Correggio, whose real name is Antonio Allegri, was born in August 1489 in the small town of Correggio, from which he subsequently took his name. His family was of modest background, and although not much is known about his early life, it is believed that he was taught by his father, who was a merchant and small-time artist. Despite coming from a humble beginning, Correggio went on to become one of the essential figures of the High Italian Renaissance.


Not much is documented about Correggio’s artistic education. Biographer Giorgio Vasari suggests that Correggio apprenticed with Andrea Mantegna, a significant artist of his time, but this claim is debunked by most art historians based on stylistic differences between the two artists’ works. Some historians suggest that his education may have been provided by local artist uncle known as Lorenzo Allegri or by Antonio Bartolotti, a sophisticated painter moderately affiliated with the Ferrarese school.

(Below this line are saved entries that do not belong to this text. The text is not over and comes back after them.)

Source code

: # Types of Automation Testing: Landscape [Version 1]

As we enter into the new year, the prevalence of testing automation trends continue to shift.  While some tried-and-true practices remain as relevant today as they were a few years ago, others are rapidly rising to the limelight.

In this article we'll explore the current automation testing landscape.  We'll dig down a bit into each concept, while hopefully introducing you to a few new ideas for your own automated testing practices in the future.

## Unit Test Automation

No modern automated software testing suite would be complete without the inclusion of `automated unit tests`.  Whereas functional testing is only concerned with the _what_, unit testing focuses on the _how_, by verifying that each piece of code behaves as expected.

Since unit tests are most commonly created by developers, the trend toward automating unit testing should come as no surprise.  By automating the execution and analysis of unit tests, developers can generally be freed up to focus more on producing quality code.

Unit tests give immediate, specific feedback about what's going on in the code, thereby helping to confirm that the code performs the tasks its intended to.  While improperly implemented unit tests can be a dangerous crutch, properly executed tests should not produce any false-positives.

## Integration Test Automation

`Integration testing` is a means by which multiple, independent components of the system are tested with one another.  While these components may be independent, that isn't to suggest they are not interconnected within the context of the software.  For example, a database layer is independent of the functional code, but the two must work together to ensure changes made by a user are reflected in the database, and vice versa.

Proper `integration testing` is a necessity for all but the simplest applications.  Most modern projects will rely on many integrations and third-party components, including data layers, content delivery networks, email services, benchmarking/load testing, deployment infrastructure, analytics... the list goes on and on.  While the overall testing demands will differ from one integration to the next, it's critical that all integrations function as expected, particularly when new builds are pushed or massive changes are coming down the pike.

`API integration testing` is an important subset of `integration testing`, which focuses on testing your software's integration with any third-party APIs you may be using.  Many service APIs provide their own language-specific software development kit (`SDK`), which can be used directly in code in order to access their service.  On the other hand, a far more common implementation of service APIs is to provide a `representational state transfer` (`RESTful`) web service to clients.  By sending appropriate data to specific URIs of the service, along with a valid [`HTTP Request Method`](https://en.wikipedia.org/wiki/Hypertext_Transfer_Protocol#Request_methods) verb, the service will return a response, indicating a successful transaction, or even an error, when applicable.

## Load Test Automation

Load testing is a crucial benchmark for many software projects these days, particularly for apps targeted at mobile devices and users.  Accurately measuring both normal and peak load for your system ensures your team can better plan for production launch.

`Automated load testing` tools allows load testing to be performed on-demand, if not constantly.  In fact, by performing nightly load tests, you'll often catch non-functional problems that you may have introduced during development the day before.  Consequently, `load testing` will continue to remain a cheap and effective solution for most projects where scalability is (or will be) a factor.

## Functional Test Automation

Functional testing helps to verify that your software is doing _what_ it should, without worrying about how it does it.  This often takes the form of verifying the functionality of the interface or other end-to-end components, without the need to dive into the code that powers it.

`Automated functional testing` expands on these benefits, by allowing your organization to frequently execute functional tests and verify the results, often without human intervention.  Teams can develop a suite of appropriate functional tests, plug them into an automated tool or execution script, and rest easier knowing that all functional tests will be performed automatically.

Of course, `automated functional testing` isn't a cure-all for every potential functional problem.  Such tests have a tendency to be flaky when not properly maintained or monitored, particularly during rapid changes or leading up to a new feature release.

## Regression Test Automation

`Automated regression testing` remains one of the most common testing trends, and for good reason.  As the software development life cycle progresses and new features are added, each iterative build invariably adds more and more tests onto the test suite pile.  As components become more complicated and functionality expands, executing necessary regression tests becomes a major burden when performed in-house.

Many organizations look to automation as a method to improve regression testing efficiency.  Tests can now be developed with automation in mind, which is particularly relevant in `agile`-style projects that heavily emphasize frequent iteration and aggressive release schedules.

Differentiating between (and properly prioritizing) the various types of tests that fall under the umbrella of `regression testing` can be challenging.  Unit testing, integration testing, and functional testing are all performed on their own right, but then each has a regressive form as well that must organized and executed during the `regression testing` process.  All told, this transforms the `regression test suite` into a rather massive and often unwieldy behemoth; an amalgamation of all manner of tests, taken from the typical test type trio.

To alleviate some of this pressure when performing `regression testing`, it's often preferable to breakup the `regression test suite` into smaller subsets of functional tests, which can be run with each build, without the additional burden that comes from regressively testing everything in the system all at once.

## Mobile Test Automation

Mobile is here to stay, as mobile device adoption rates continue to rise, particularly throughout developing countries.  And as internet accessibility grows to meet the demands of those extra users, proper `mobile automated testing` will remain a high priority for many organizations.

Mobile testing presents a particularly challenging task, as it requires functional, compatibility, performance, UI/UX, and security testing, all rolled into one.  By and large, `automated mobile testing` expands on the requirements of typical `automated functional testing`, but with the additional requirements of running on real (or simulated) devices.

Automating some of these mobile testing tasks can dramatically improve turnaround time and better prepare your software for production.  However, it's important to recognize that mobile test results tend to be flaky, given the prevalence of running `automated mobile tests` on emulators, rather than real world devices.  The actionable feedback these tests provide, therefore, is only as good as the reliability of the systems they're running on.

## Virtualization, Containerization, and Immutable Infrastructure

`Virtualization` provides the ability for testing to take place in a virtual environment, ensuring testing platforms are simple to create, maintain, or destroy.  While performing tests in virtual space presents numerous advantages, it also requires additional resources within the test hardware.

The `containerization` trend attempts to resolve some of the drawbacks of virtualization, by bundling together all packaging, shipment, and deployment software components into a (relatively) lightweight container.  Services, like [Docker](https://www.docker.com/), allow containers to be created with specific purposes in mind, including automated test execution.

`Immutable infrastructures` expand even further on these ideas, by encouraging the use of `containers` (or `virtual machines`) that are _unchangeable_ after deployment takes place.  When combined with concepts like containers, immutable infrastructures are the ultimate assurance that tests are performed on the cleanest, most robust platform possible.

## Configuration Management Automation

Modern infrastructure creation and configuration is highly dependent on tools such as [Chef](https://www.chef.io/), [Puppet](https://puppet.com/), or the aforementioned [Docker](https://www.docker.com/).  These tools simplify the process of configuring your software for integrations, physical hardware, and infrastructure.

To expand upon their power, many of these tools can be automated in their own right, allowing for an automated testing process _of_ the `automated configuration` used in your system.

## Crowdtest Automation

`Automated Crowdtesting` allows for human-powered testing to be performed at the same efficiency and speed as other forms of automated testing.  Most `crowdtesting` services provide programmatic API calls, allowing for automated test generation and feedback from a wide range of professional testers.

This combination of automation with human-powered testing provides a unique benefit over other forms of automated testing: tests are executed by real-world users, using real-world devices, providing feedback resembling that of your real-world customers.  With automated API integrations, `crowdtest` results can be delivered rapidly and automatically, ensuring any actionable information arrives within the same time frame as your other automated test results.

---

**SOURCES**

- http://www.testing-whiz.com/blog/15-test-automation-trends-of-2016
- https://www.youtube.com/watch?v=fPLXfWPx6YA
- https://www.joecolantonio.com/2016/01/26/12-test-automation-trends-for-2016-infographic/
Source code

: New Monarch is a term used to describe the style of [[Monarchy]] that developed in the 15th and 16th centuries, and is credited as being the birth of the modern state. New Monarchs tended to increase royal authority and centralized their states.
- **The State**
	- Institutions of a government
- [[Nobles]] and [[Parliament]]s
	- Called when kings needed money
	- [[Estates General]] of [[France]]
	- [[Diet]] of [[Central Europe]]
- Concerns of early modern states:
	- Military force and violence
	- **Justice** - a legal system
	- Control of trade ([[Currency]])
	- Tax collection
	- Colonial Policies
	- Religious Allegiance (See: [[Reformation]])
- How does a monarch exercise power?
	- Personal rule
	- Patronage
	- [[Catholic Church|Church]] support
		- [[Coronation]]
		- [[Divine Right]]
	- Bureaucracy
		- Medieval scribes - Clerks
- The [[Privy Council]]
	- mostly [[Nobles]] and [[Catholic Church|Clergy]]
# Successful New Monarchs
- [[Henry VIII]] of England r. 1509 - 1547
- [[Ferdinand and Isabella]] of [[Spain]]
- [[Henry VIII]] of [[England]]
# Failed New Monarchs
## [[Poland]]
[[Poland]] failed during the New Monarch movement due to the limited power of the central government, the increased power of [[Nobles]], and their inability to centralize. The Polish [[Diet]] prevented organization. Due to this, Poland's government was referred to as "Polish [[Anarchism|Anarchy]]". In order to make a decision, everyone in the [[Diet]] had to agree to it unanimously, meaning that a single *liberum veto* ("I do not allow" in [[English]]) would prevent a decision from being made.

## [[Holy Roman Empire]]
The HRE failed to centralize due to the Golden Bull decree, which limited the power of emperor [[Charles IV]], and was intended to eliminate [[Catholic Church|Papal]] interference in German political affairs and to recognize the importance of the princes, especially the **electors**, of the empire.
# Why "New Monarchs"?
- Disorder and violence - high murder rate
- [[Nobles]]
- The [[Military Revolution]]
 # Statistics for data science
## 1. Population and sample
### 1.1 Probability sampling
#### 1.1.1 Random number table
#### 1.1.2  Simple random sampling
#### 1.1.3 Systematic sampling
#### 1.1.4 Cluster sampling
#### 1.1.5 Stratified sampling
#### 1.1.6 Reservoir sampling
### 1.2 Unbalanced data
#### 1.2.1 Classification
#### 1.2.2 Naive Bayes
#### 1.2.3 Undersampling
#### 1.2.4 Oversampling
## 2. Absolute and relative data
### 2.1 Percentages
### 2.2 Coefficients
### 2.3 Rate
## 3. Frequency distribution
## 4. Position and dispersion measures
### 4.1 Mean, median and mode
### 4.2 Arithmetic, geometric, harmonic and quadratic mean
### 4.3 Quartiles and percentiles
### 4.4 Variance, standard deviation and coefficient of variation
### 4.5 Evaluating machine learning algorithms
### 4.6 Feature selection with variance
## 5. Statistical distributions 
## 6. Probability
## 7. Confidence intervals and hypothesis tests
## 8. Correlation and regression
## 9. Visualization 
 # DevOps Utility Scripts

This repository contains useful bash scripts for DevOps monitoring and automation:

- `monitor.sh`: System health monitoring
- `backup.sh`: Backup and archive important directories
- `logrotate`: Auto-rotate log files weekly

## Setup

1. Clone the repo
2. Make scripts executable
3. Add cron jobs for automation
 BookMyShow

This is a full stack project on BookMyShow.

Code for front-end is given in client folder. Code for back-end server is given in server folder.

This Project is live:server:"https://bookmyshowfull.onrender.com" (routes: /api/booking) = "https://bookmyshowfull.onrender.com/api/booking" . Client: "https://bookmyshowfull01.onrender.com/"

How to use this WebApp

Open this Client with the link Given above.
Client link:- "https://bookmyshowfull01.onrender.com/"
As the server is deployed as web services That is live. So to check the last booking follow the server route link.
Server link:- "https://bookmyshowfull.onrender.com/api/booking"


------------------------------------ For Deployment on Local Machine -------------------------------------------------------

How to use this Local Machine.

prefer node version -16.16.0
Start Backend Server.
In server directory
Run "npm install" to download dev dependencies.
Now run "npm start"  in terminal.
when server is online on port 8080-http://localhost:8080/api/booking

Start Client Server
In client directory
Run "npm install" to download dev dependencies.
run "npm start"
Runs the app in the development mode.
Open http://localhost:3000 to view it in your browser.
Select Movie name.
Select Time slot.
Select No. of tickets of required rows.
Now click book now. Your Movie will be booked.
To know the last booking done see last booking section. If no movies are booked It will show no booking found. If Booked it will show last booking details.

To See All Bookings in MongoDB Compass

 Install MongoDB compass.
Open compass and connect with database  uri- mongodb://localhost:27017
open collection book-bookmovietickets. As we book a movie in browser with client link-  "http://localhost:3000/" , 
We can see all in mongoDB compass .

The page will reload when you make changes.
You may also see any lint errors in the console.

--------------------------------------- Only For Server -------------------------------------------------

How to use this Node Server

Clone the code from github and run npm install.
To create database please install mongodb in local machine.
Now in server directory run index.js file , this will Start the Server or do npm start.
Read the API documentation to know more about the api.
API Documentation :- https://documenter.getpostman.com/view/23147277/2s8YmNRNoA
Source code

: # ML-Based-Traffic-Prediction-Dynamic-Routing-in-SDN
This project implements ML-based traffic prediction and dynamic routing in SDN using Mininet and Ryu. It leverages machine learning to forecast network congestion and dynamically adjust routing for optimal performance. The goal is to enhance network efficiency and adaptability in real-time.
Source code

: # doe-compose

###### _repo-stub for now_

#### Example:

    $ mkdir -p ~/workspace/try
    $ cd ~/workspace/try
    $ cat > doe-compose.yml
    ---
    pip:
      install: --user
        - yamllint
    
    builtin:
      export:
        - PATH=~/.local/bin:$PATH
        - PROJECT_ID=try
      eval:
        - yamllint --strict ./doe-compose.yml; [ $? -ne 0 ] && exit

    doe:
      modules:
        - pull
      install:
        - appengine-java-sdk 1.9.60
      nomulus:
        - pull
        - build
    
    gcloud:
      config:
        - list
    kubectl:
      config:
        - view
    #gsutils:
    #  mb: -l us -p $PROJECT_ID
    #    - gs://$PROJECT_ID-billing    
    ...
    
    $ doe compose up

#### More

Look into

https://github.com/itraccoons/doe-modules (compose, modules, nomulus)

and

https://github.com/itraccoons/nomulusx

It is generally thought that Correggio was mainly influenced by the works of Andrea Mantegna, Leonardo da Vinci, and Raphael. He emulated Mantegna’s use of perspective and adopted da Vinci’s sfumato technique in his paintings. The influence of Raphael’s graceful and balanced compositions is also apparent in Correggio’s work. In addition, Correggio’s trip to Rome early in his career allowed him to study the works of Michelangelo and other prominent Renaissance artists, impacting his approach to physical modeling and spatial organization.

Major Artwork

Correggio is most known for his mastery of chiaroscuro (the balance of light and dark) and his illusions of perspective. His major works include “Madonna and Child with the Young Saint John,” “Assumption of the Virgin,” “Jupiter and Io,” “Danaë,” and “The School of Love.” One of his best pieces is the dome in Parma Cathedral, an illusionistic depiction of the assumption of the Virgin into heaven. The work is hailed for its innovative use of perspective and the dynamic movement of its figures.

Art Movements

Correggio came of age during the High Renaissance, a period characterized by the exploration of perspective, light, and anatomy. He was a major figure in this movement, particularly known for his unique application of chiaroscuro and his bold use of foreshortening. His work also anticipates the dramatic compositions and exploration of psychological states that would be further developed during the Baroque period.


Correggio died on March 5, 1534, in his hometown. His legacy is most felt in his dramatic use of perspective and light, which led to the development of the Baroque style of the seventeenth century. While not as internationally renowned as contemporaries like Leonardo or Raphael, Correggio is rightly regarded as one of the great masters of the Italian Renaissance. His distinctive style and bold handling of light and shade continue to inspire artists even to the contemporary era.